> _Task prompt_: Copy all lines below containing "proyecto".

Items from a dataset
____

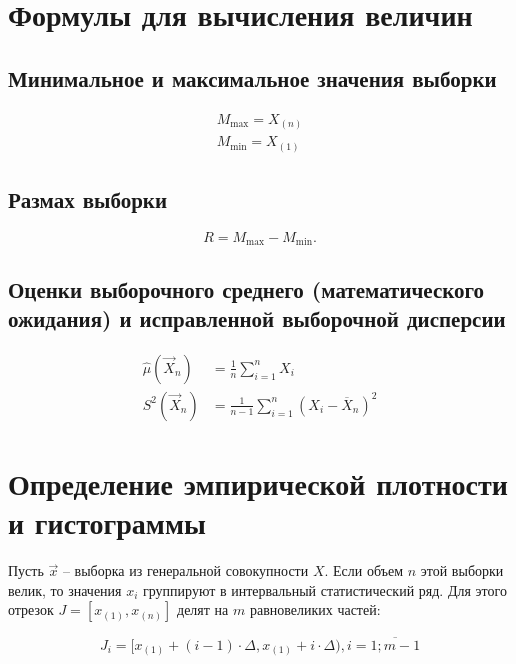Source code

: \documentclass[12pt]{report}
\begin{document}
\section*{Формулы для вычисления величин}

\subsection*{Минимальное и максимальное значения выборки}
\begin{equation}
	\begin{aligned}
		M_{\max} = X_{(n)}\\
		M_{\min} = X_{(1)}
	\end{aligned}
\end{equation}

\subsection*{Размах выборки}
\begin{equation}
	R = M_{\max} - M_{\min}.
\end{equation}

\subsection*{Оценки выборочного среднего (математического ожидания) и исправленной выборочной дисперсии}
\begin{equation}
	\begin{aligned}
		\hat\mu(\vec X_n) &= \frac 1n \sum_{i=1}^n X_i\\
		S^2(\vec X_n) &= \frac 1{n-1} \sum_{i=1}^n (X_i-\overline X_n)^2
	\end{aligned}
\end{equation}

\section*{Определение эмпирической плотности и гистограммы}

Пусть $\vec x$ -- выборка из генеральной совокупности $X$. Если объем $n$ этой выборки велик, то значения $x_i$ группируют в интервальный статистический ряд. Для этого отрезок $J = [x_{(1)}, x_{(n)}]$ делят на $m$ равновеликих частей:

\begin{equation*}
	J_i = [x_{(1)} + (i - 1) \cdot \Delta, x_{(1)} + i \cdot \Delta), i = \overline{1; m - 1}
\end{equation*}
\end{document}
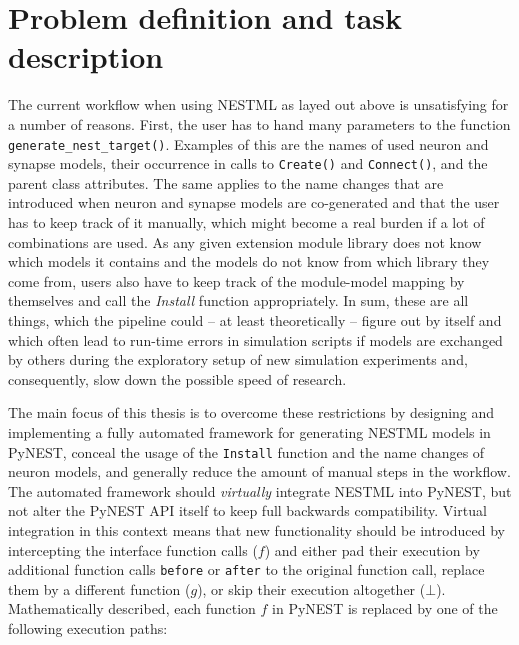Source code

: \section{Problem definition and task description}

The current workflow when using NESTML as layed out above is unsatisfying for a number of reasons. First, the user has to hand many parameters to the function \texttt{generate\_nest\_target()}. Examples of this are the names of used neuron and synapse models, their occurrence in calls to \texttt{Create()} and \texttt{Connect()}, and the parent class attributes. The same applies to the name changes that are introduced when neuron and synapse models are co-generated and that the user has to keep track of it manually, which might become a real burden if a lot of combinations are used. As any given extension module library does not know which models it contains and the models do not know from which library they come from, users also have to keep track of the module-model mapping by themselves and call the \emph{Install} function appropriately. In sum, these are all things, which the pipeline could -- at least theoretically -- figure out by itself and which often lead to run-time errors in simulation scripts if models are exchanged by others during the exploratory setup of new simulation experiments and, consequently, slow down the possible speed of research. 

The main focus of this thesis is to overcome these restrictions by designing and implementing a fully automated framework for generating NESTML models in PyNEST, conceal the usage of the \texttt{Install} function and the name changes of neuron models, and generally reduce the amount of manual steps in the workflow. The automated framework should \emph{virtually} integrate NESTML into PyNEST, but not alter the PyNEST API itself to keep full backwards compatibility. Virtual integration in this context means that new functionality should be introduced by intercepting the interface function calls ($f$) and either pad their execution by additional function calls \texttt{before} or \texttt{after} to the original function call, replace them by a different function ($g$), or skip their execution altogether ($\bot$). Mathematically described, each function $f$ in PyNEST is replaced by one of the following execution paths:

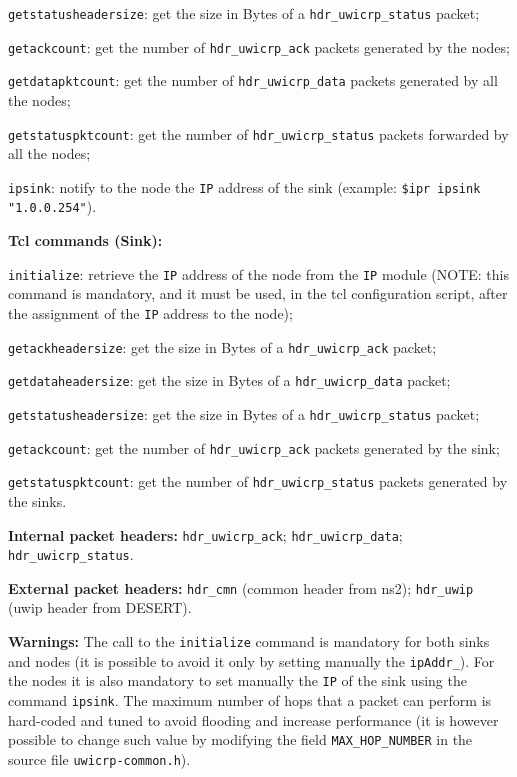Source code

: \begin{description}
\begin{description}
    \item {\tt getstatusheadersize}: get the size in Bytes of a {\tt hdr\_uwicrp\_status} packet;
    \item {\tt getackcount}: get the number of {\tt hdr\_uwicrp\_ack} packets generated by the nodes;
    \item {\tt getdatapktcount}: get the number of {\tt hdr\_uwicrp\_data} packets generated by all the nodes;
    \item {\tt getstatuspktcount}: get the number of {\tt hdr\_uwicrp\_status} packets forwarded by all the nodes;
    \item {\tt ipsink}: notify to the node the {\tt IP} address of the sink (example: {\tt \$ipr ipsink "1.0.0.254"}).
   \end{description}
   \item {\bf Tcl commands (Sink):}
   \begin{description}
    \item {\tt initialize}: retrieve the {\tt IP} address of the node from the {\tt IP} module (NOTE: this command is mandatory, and it must be used, in the tcl configuration script, after the assignment of the {\tt IP} address to the node);
    \item {\tt getackheadersize}: get the size in Bytes of a {\tt hdr\_uwicrp\_ack} packet;
    \item {\tt getdataheadersize}: get the size in Bytes of a {\tt hdr\_uwicrp\_data} packet;
    \item {\tt getstatusheadersize}: get the size in Bytes of a {\tt hdr\_uwicrp\_status} packet;
    \item {\tt getackcount}: get the number of {\tt hdr\_uwicrp\_ack} packets generated by the sink;
    \item {\tt getstatuspktcount}: get the number of {\tt hdr\_uwicrp\_status} packets generated by the sinks.
   \end{description}
   \item {\bf Internal packet headers:} {\tt hdr\_uwicrp\_ack}; {\tt hdr\_uwicrp\_data}; \\ {\tt hdr\_uwicrp\_status}.
   \item {\bf External packet headers:} {\tt hdr\_cmn} (common header from ns2); {\tt hdr\_uwip} (uwip header from DESERT).
   \item {\bf Warnings:} The call to the {\tt initialize} command is mandatory for both sinks and nodes (it is possible to avoid it only by setting manually the {\tt ipAddr\_}). For the nodes it is also mandatory to set manually the {\tt IP} of the sink using the command {\tt ipsink}. The maximum number of hops that a packet can perform is hard-coded and tuned to avoid flooding and increase performance (it is however possible to change such value by modifying the field {\tt MAX\_HOP\_NUMBER} in the source file {\tt uwicrp-common.h}).

\end{description}
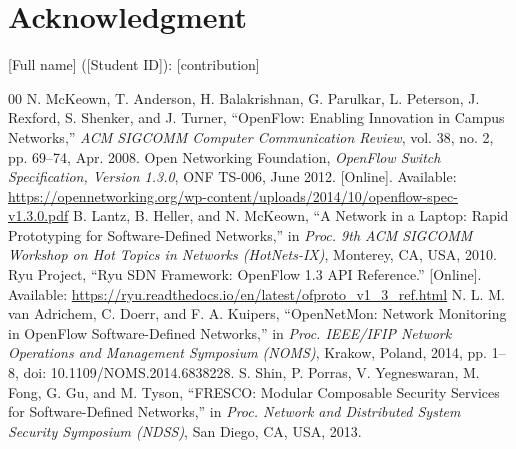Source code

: \documentclass[conference]{IEEEtran}
\begin{document}
\section*{Acknowledgment}
[Full name] ([Student ID]): [contribution]%

\clearpage
\begin{thebibliography}{00}
 N. McKeown, T. Anderson, H. Balakrishnan, G. Parulkar, L. Peterson, J. Rexford, S. Shenker, and J. Turner, ``OpenFlow: Enabling Innovation in Campus Networks,'' \emph{ACM SIGCOMM Computer Communication Review}, vol. 38, no. 2, pp. 69--74, Apr. 2008.
 Open Networking Foundation, \emph{OpenFlow Switch Specification, Version 1.3.0}, ONF TS-006, June 2012. [Online]. Available: \url{https://opennetworking.org/wp-content/uploads/2014/10/openflow-spec-v1.3.0.pdf}
 B. Lantz, B. Heller, and N. McKeown, ``A Network in a Laptop: Rapid Prototyping for Software-Defined Networks,'' in \emph{Proc. 9th ACM SIGCOMM Workshop on Hot Topics in Networks (HotNets-IX)}, Monterey, CA, USA, 2010.
 Ryu Project, ``Ryu SDN Framework: OpenFlow 1.3 API Reference.'' [Online]. Available: \url{https://ryu.readthedocs.io/en/latest/ofproto_v1_3_ref.html}
 N. L. M. van Adrichem, C. Doerr, and F. A. Kuipers, ``OpenNetMon: Network Monitoring in OpenFlow Software-Defined Networks,'' in \emph{Proc. IEEE/IFIP Network Operations and Management Symposium (NOMS)}, Krakow, Poland, 2014, pp. 1--8, doi: 10.1109/NOMS.2014.6838228.
 S. Shin, P. Porras, V. Yegneswaran, M. Fong, G. Gu, and M. Tyson, ``FRESCO: Modular Composable Security Services for Software-Defined Networks,'' in \emph{Proc. Network and Distributed System Security Symposium (NDSS)}, San Diego, CA, USA, 2013.
\end{thebibliography}
\end{document}
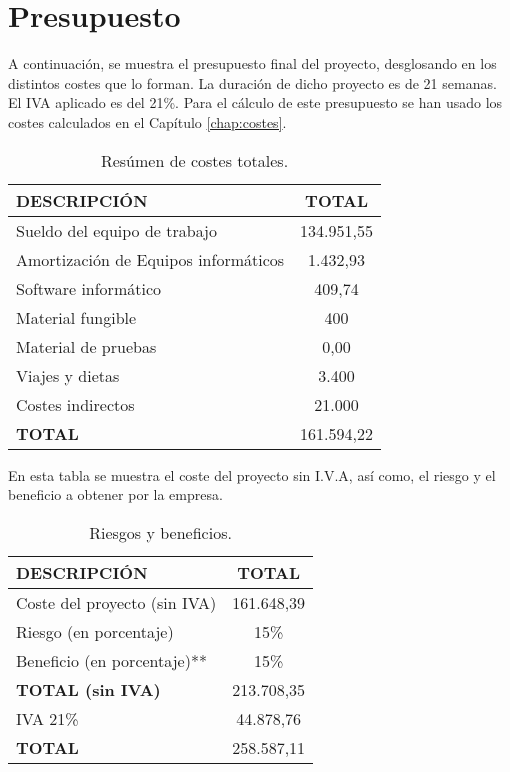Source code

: \section{Presupuesto}

\par A continuación, se muestra el presupuesto final del proyecto, desglosando en los distintos costes que lo forman. La duración de dicho proyecto es de 21 semanas. El IVA aplicado es del 21\%. Para el cálculo de este presupuesto se han usado los costes calculados en el Capítulo \ref{chap:costes}.



\begin{table}[H]
\begin{center}
\begin{tabular}{l c}
\textbf{DESCRIPCIÓN} & \textbf{TOTAL}\\ \hline \hline
Sueldo del equipo de trabajo & 134.951,55\\
Amortización de Equipos informáticos & 1.432,93\\
Software informático & 409,74\\
Material fungible & 400\\
Material de pruebas & 0,00\\
Viajes y dietas & 3.400\\
Costes indirectos & 21.000\\ \hline \hline
\textbf{TOTAL} & 161.594,22\\ \hline
\end{tabular}
\caption{Resúmen de costes totales.}
\label{tab:resumenTotal}
\end{center}
\end{table}

En esta tabla se muestra el coste del proyecto sin I.V.A, así como, el riesgo y el beneficio a obtener por la empresa.
\begin{table}[H]
\begin{center}
\begin{tabular}{l c}
\textbf{DESCRIPCIÓN} & \textbf{TOTAL}\\ \hline \hline
Coste del proyecto (sin IVA) &  161.648,39\\
Riesgo (en porcentaje) & 15\% \\
Beneficio (en porcentaje)** & 15\% \\ \hline \hline
\textbf{TOTAL (sin IVA)} & 213.708,35\\ \hline \hline
IVA 21\% & 44.878,76 \\\hline \hline
\textbf{TOTAL} & 258.587,11\\ \hline
\end{tabular}
\caption{Riesgos y beneficios.}
\label{tab:total}
\end{center}
\end{table}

____

> _Exercise result_:
\par A continuación, se muestra el presupuesto final del proyecto, desglosando en los distintos costes que lo forman. La duración de dicho proyecto es de 21 semanas. El IVA aplicado es del 21\%. Para el cálculo de este presupuesto se han usado los costes calculados en el Capítulo \ref{chap:costes}.
En esta tabla se muestra el coste del proyecto sin I.V.A, así como, el riesgo y el beneficio a obtener por la empresa.
Coste del proyecto (sin IVA) &  161.648,39\\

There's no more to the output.